Insight from Tabery (2008)29
“R.A. Fisher, one of the founders of population genetics and the creator of statistical analyses of variance, introduced the biometric concept as he attempted to resolve one of the main problems in the biometric tradition of biology – partitioning the relative contribution of nature and nurture responsible for variation in a population. Lancelot Hogben, an experimental embryologist and also a statistician, introduced the developmental concept as he attempted to resolve one of the main problems in the developmental tradition of biology – determining the role that developmental relationships between genotype and environment played in the generation of variation.”(p717)
Insight from Keller (2010)3
“ . . . as the Swiss primatologist Hans Kummer remarked some years ago . . . trying to determine how much of a trait is produced by nurture, or how much by genes and how much by environment, is as useless as asking whether the drumming we hear in the distance is made by the percussionist or his instrument . . . the point is a logical one about which there ought, at least in principle, to be no debate: causes that interact in such ways simply cannot be parsed; it makes no sense to ask how much is due to one and how much to the other.”(p7)
“Questions about differences between groups require a different kind of analysis than do questions about individuals. . . . For group differences, the question we need to ask is, how much of the variation we hear in the sound of drums is due to variation in drummers, and how much is due to variation in drums? And to answer this question, we must turn to the statistical analysis of populations. Which is precisely how Fisher reformulated Galton’s question, and he was clearly aware of the importance of such a shift.

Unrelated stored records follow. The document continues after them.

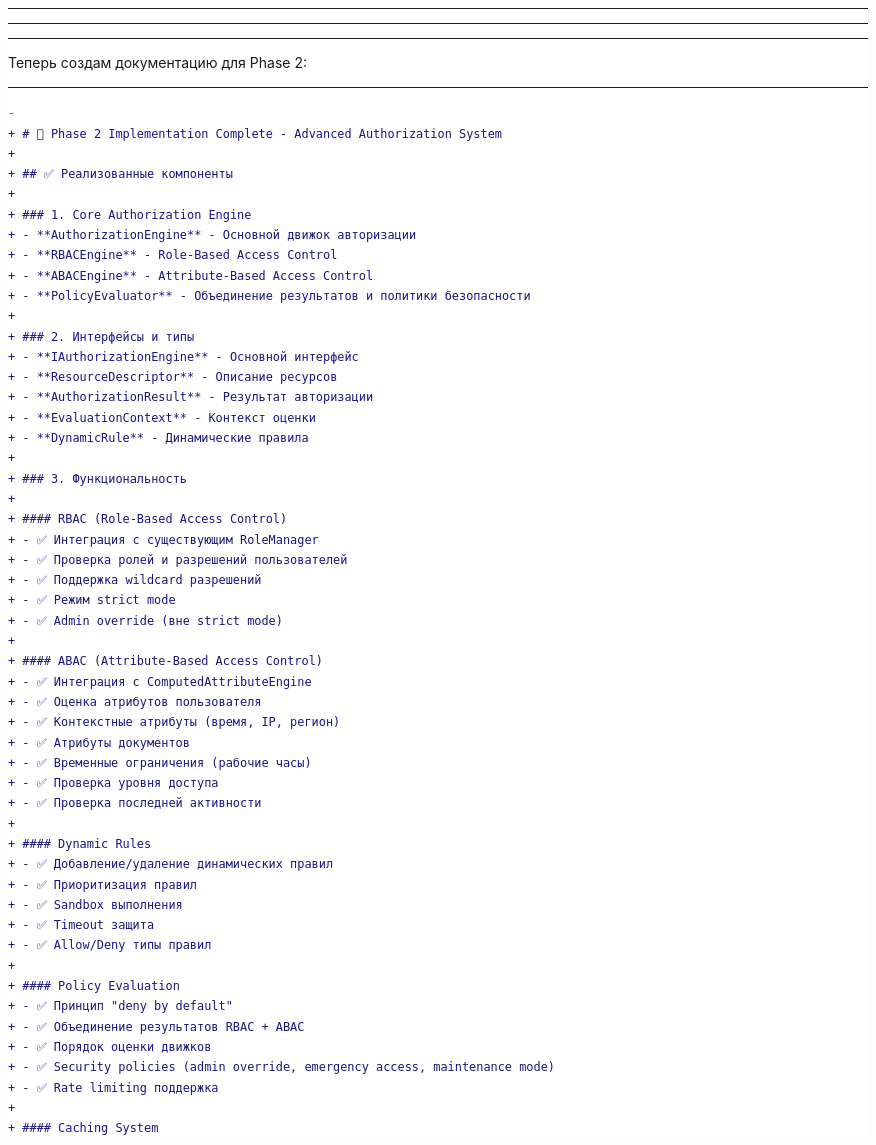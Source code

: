 
---



---



---

Теперь создам документацию для Phase 2:

---

```diff
- 
+ # 🎉 Phase 2 Implementation Complete - Advanced Authorization System
+ 
+ ## ✅ Реализованные компоненты
+ 
+ ### 1. Core Authorization Engine
+ - **AuthorizationEngine** - Основной движок авторизации
+ - **RBACEngine** - Role-Based Access Control
+ - **ABACEngine** - Attribute-Based Access Control
+ - **PolicyEvaluator** - Объединение результатов и политики безопасности
+ 
+ ### 2. Интерфейсы и типы
+ - **IAuthorizationEngine** - Основной интерфейс
+ - **ResourceDescriptor** - Описание ресурсов
+ - **AuthorizationResult** - Результат авторизации
+ - **EvaluationContext** - Контекст оценки
+ - **DynamicRule** - Динамические правила
+ 
+ ### 3. Функциональность
+ 
+ #### RBAC (Role-Based Access Control)
+ - ✅ Интеграция с существующим RoleManager
+ - ✅ Проверка ролей и разрешений пользователей
+ - ✅ Поддержка wildcard разрешений
+ - ✅ Режим strict mode
+ - ✅ Admin override (вне strict mode)
+ 
+ #### ABAC (Attribute-Based Access Control)
+ - ✅ Интеграция с ComputedAttributeEngine
+ - ✅ Оценка атрибутов пользователя
+ - ✅ Контекстные атрибуты (время, IP, регион)
+ - ✅ Атрибуты документов
+ - ✅ Временные ограничения (рабочие часы)
+ - ✅ Проверка уровня доступа
+ - ✅ Проверка последней активности
+ 
+ #### Dynamic Rules
+ - ✅ Добавление/удаление динамических правил
+ - ✅ Приоритизация правил
+ - ✅ Sandbox выполнения
+ - ✅ Timeout защита
+ - ✅ Allow/Deny типы правил
+ 
+ #### Policy Evaluation
+ - ✅ Принцип "deny by default"
+ - ✅ Объединение результатов RBAC + ABAC
+ - ✅ Порядок оценки движков
+ - ✅ Security policies (admin override, emergency access, maintenance mode)
+ - ✅ Rate limiting поддержка
+ 
+ #### Caching System
```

Introducing his very first paper on the topic, Fisher warned that while ‘it is desirable on the one hand that elementary ideas . . . should be clearly understood; and easily expressed in ordinary language,’ nonetheless ‘loose phrases about the ‘percentage of causation’ which obscure the essential distinction between the individual and the population, should be carefully avoided’ (1918, 399–400). Perhaps he even had Galton in mind.”(p54)
c. Hogben (1933)1—in which his chapter titled “The interdependence of Nature and Nurture,”(p91) explained the fallacy of equating explaining variation with explaining cause, and argued for an approach to quantify causal impacts akin to the population attributable fraction.
“Clearly we are on safe ground when we speak of a genetic difference between two groups measured in one and the same environment or in speaking of difference due to environment when identical stocks are measured under different conditions of development. Are we on equally safe ground when we speak on the contribution of heredity and environment to the measurement of genetically different individuals or groups measured in different kinds of environments? . . . The question is easily seen to be devoid of a definite meaning.”(p97)
“On the basis of such statements as the previous quotation about stature [by Fisher], it is often argued that the results of legislation directed towards more equitable distribution of medical care must be small, and that in consequence we must look to selection for any noteworthy improvement in a population. . . . The gross nature of the fallacy is easily seen with the help of a parable. Imagine a city after a prolonged siege or blockade ending over a number of years. The available supplies of food containing the necessary vitamins have long since been exhausted in the open market. Young children still growing are stunted in consequence and weigh on average 20 per cent. less than prewar children. One biochemist has a small stock of crystallized vitamins which he has reserved for his family of 4, who grow up normally. There are, let us say, a million stunted children to 4 healthy ones. A party of rabid environmentalists is clamouring for peace. The Government appoints an official inquiry of statisticians. They report that far less than 1 per cent. of the observed variance with respect to body-weight is due to differences in diet, that the improvement produced by change in diet if peace were made would therefore be negligible, and that eugenic selection would solve the problem of how to keep a community alive with vitamins if the war could be prolonged for a few more millennia. It requires no subtlety to see what is wrong with this conclusion. If only 4 in a million and 4 children had sufficient vitamins for normal growth, the effect of differences in the vitamin content of the diet to the observed variance in the population would be a statistically negligible quantity. In spite of this, the mean bodyweight of the population could be increased by 30 per cent. if all children had received a ration with a vitamin content equivalent to the greatest amount available to any child in the same population.”(p116–117)
Related insights from the new field of ecological evolutionary developmental biology (“eco–evo–devo”) about the interdependence of nature and nurture, and the ubiquity of flexible phenotypes.
–From Gilbert and Epel (2015)30
“A quiet biological revolution, driven by new technologies in molecular, cell, and developmental biology and ecology has made the biology of the twenty-first century a different science than that of the twentieth. . . . Some unexpected ideas must be integrated into our new thinking about inheritance, development, evolution, and health. These include the following:
  • Symbiosis. Once thought of as the exception to the rule of life, symbiosis is now recognized as a signature of life, including its development and evolution. We function, develop, and evolve as consortia.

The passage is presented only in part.